**YOUR GOAL:**
Search for the word "mucho" in the entries. Each line that holds it should be copied.

==*==

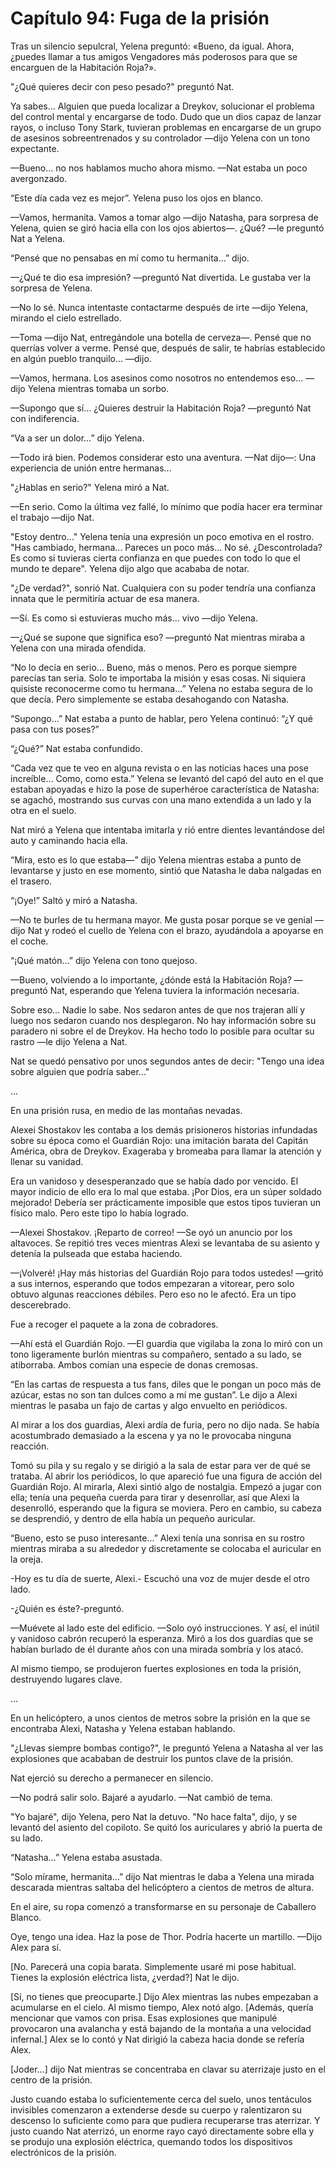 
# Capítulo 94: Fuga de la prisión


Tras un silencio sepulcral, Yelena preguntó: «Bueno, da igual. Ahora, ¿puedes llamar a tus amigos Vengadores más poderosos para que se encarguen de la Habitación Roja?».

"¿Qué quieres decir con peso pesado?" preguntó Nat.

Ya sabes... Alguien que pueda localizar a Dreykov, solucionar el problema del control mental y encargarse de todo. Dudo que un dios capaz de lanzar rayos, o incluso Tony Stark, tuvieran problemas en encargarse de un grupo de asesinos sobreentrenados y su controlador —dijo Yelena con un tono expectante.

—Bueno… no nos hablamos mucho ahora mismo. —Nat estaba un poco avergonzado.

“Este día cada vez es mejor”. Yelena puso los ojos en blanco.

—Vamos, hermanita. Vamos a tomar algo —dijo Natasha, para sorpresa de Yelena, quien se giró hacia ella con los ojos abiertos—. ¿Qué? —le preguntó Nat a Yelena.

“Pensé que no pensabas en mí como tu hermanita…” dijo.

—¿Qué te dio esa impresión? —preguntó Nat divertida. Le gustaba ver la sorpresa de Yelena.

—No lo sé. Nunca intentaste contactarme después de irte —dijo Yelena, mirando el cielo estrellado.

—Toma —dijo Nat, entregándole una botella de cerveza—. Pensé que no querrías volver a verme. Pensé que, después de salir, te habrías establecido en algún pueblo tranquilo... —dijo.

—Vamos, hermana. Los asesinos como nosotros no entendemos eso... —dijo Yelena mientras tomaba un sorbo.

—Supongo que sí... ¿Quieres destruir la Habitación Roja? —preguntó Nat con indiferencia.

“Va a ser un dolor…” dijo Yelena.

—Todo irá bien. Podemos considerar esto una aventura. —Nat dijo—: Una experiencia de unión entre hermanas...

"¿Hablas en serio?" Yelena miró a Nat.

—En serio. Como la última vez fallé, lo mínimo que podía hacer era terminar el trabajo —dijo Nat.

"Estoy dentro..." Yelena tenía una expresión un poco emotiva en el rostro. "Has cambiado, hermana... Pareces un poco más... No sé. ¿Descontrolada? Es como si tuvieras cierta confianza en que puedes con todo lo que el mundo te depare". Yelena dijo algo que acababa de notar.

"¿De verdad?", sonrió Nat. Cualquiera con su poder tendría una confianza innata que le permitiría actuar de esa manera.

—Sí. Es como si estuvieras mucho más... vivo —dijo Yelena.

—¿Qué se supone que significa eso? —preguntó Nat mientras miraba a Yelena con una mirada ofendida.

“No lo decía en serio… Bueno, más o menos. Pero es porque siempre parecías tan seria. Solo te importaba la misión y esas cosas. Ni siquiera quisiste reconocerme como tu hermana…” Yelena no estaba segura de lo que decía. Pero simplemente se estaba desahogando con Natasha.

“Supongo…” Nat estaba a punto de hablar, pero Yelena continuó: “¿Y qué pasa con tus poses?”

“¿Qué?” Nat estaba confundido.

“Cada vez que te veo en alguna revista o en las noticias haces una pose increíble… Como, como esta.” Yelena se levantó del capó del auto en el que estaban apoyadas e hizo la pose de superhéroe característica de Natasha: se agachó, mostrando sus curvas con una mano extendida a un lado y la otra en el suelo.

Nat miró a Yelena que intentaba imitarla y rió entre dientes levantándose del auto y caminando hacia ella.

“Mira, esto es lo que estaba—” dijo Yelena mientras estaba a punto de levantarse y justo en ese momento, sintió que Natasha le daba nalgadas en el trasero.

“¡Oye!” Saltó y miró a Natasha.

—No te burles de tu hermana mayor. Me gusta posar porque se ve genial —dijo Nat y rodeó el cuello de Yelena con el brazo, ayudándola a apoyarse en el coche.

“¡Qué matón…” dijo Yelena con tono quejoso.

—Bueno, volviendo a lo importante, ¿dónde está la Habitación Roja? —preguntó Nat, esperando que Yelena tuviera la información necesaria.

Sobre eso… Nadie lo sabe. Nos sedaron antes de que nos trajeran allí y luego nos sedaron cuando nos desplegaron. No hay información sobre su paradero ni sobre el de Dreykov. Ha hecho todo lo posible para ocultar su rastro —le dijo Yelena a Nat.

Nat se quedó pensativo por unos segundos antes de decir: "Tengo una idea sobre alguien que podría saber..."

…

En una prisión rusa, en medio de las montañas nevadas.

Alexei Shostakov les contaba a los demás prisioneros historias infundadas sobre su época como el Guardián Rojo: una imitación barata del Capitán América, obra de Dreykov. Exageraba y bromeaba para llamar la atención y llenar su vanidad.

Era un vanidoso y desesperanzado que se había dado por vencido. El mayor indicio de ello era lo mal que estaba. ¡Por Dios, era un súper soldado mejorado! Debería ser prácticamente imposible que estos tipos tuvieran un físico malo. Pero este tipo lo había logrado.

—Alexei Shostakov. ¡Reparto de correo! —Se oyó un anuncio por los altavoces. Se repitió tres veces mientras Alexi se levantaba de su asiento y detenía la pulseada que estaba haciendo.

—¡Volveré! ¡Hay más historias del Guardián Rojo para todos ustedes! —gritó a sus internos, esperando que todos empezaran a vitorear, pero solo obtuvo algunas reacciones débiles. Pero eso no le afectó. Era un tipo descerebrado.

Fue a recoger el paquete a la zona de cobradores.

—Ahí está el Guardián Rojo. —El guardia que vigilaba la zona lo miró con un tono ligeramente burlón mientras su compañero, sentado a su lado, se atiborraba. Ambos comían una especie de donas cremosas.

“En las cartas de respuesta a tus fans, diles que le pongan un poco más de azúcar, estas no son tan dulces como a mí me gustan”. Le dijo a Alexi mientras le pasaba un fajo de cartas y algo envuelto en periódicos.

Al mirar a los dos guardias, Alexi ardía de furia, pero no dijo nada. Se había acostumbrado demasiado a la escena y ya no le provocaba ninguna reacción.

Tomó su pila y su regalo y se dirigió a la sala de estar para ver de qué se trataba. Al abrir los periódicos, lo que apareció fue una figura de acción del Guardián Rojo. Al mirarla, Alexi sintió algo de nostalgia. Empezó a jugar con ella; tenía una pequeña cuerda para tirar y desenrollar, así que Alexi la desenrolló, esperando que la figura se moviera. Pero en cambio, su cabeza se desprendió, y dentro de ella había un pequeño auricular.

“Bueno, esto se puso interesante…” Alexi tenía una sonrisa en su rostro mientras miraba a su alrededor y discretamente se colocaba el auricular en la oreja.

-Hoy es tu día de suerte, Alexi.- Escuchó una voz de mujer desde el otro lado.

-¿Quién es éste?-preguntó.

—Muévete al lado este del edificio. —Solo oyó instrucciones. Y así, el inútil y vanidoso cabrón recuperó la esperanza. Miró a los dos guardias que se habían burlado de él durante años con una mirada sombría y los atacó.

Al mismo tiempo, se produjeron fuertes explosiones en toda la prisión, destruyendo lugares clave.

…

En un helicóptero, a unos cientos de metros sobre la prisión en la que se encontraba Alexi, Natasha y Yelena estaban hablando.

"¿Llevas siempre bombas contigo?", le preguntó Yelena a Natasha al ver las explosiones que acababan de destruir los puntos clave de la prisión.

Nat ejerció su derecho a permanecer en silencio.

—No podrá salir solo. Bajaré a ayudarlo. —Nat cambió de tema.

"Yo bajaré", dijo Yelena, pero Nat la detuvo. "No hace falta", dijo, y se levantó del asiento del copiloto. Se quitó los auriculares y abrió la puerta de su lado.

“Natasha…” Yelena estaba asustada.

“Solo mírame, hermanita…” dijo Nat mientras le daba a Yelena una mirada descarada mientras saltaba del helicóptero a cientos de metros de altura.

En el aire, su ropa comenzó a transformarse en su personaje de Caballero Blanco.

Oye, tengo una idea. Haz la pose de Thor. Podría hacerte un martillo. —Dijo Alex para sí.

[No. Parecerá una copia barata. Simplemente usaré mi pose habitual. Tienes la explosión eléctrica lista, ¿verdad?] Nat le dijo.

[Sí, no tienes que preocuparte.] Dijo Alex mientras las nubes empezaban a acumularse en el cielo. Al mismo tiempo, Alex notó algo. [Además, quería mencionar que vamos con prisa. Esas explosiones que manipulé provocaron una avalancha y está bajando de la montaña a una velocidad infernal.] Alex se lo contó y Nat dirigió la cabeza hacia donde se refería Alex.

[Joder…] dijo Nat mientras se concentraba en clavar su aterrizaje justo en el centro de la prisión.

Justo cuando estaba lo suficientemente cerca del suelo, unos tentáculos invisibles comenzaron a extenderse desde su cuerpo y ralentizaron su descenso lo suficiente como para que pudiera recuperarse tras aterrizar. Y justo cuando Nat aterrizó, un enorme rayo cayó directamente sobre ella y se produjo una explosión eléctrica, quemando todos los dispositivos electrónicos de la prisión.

==*==

**WRITTEN ANSWER:**
—Bueno… no nos hablamos mucho ahora mismo. —Nat estaba un poco avergonzado.
—Sí. Es como si estuvieras mucho más... vivo —dijo Yelena.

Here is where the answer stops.